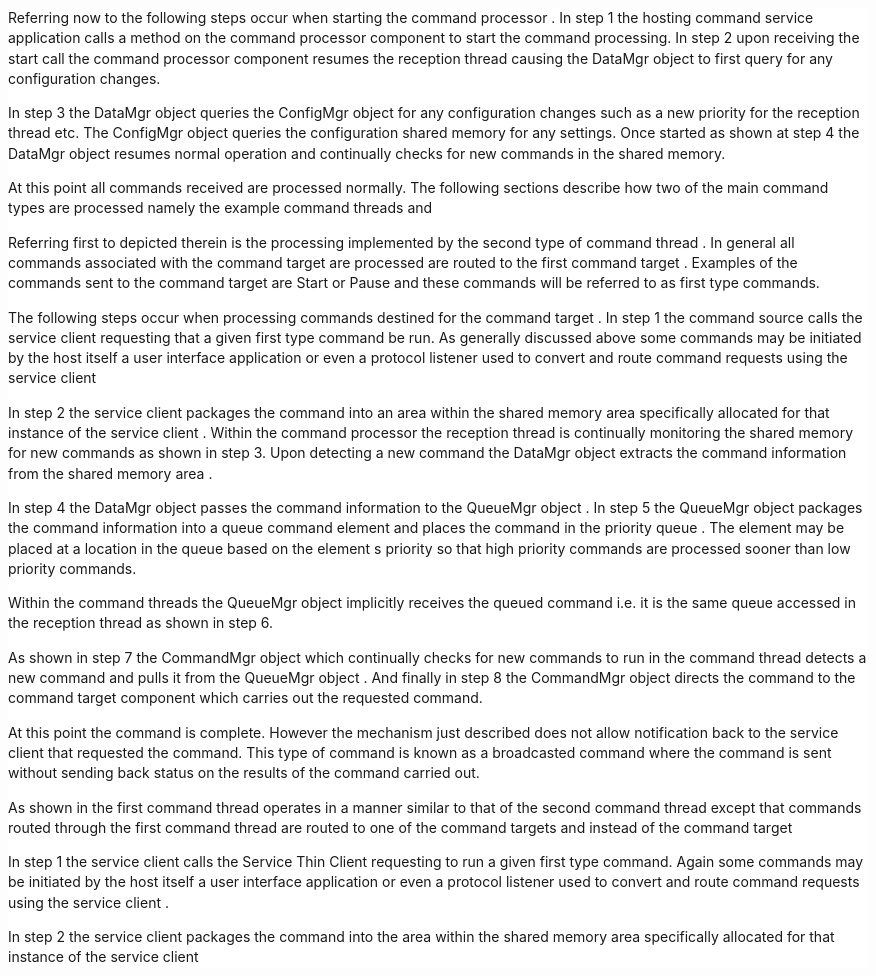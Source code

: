 Referring now to the following steps occur when starting the command processor . In step 1 the hosting command service application calls a method on the command processor component to start the command processing. In step 2 upon receiving the start call the command processor component resumes the reception thread causing the DataMgr object to first query for any configuration changes.

In step 3 the DataMgr object queries the ConfigMgr object for any configuration changes such as a new priority for the reception thread etc. The ConfigMgr object queries the configuration shared memory for any settings. Once started as shown at step 4 the DataMgr object resumes normal operation and continually checks for new commands in the shared memory.

At this point all commands received are processed normally. The following sections describe how two of the main command types are processed namely the example command threads and

Referring first to depicted therein is the processing implemented by the second type of command thread . In general all commands associated with the command target are processed are routed to the first command target . Examples of the commands sent to the command target are Start or Pause and these commands will be referred to as first type commands.

The following steps occur when processing commands destined for the command target . In step 1 the command source calls the service client requesting that a given first type command be run. As generally discussed above some commands may be initiated by the host itself a user interface application or even a protocol listener used to convert and route command requests using the service client

In step 2 the service client packages the command into an area within the shared memory area specifically allocated for that instance of the service client . Within the command processor the reception thread is continually monitoring the shared memory for new commands as shown in step 3. Upon detecting a new command the DataMgr object extracts the command information from the shared memory area .

In step 4 the DataMgr object passes the command information to the QueueMgr object . In step 5 the QueueMgr object packages the command information into a queue command element and places the command in the priority queue . The element may be placed at a location in the queue based on the element s priority so that high priority commands are processed sooner than low priority commands.

Within the command threads the QueueMgr object implicitly receives the queued command i.e. it is the same queue accessed in the reception thread as shown in step 6.

As shown in step 7 the CommandMgr object which continually checks for new commands to run in the command thread detects a new command and pulls it from the QueueMgr object . And finally in step 8 the CommandMgr object directs the command to the command target component which carries out the requested command.

At this point the command is complete. However the mechanism just described does not allow notification back to the service client that requested the command. This type of command is known as a broadcasted command where the command is sent without sending back status on the results of the command carried out.

As shown in the first command thread operates in a manner similar to that of the second command thread except that commands routed through the first command thread are routed to one of the command targets and instead of the command target

In step 1 the service client calls the Service Thin Client requesting to run a given first type command. Again some commands may be initiated by the host itself a user interface application or even a protocol listener used to convert and route command requests using the service client .

In step 2 the service client packages the command into the area within the shared memory area specifically allocated for that instance of the service client
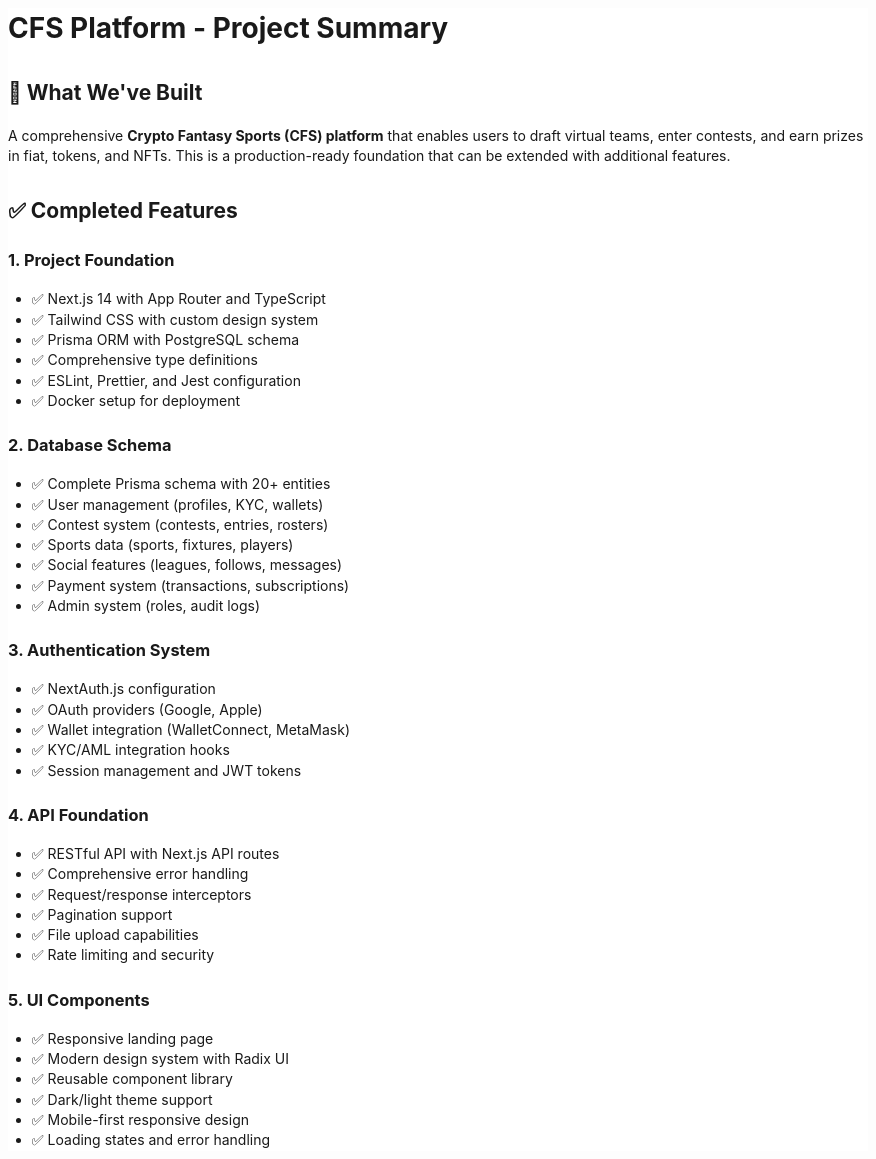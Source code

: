 # CFS Platform - Project Summary

## 🎯 What We've Built

A comprehensive **Crypto Fantasy Sports (CFS) platform** that enables users to draft virtual teams, enter contests, and earn prizes in fiat, tokens, and NFTs. This is a production-ready foundation that can be extended with additional features.

## ✅ Completed Features

### 1. **Project Foundation**
- ✅ Next.js 14 with App Router and TypeScript
- ✅ Tailwind CSS with custom design system
- ✅ Prisma ORM with PostgreSQL schema
- ✅ Comprehensive type definitions
- ✅ ESLint, Prettier, and Jest configuration
- ✅ Docker setup for deployment

### 2. **Database Schema**
- ✅ Complete Prisma schema with 20+ entities
- ✅ User management (profiles, KYC, wallets)
- ✅ Contest system (contests, entries, rosters)
- ✅ Sports data (sports, fixtures, players)
- ✅ Social features (leagues, follows, messages)
- ✅ Payment system (transactions, subscriptions)
- ✅ Admin system (roles, audit logs)

### 3. **Authentication System**
- ✅ NextAuth.js configuration
- ✅ OAuth providers (Google, Apple)
- ✅ Wallet integration (WalletConnect, MetaMask)
- ✅ KYC/AML integration hooks
- ✅ Session management and JWT tokens

### 4. **API Foundation**
- ✅ RESTful API with Next.js API routes
- ✅ Comprehensive error handling
- ✅ Request/response interceptors
- ✅ Pagination support
- ✅ File upload capabilities
- ✅ Rate limiting and security

### 5. **UI Components**
- ✅ Responsive landing page
- ✅ Modern design system with Radix UI
- ✅ Reusable component library
- ✅ Dark/light theme support
- ✅ Mobile-first responsive design
- ✅ Loading states and error handling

INSTRUCTIONS TO FOLLOW = Scan the data above. Return every line with "steps" in it.

RESPONSE TO THE EXERCISE =
: Referring now to the following steps occur when starting the command processor . In step 1 the hosting command service application calls a method on the command processor component to start the command processing. In step 2 upon receiving the start call the command processor component resumes the reception thread causing the DataMgr object to first query for any configuration changes.
The following steps occur when processing commands destined for the command target . In step 1 the command source calls the service client requesting that a given first type command be run. As generally discussed above some commands may be initiated by the host itself a user interface application or even a protocol listener used to convert and route command requests using the service client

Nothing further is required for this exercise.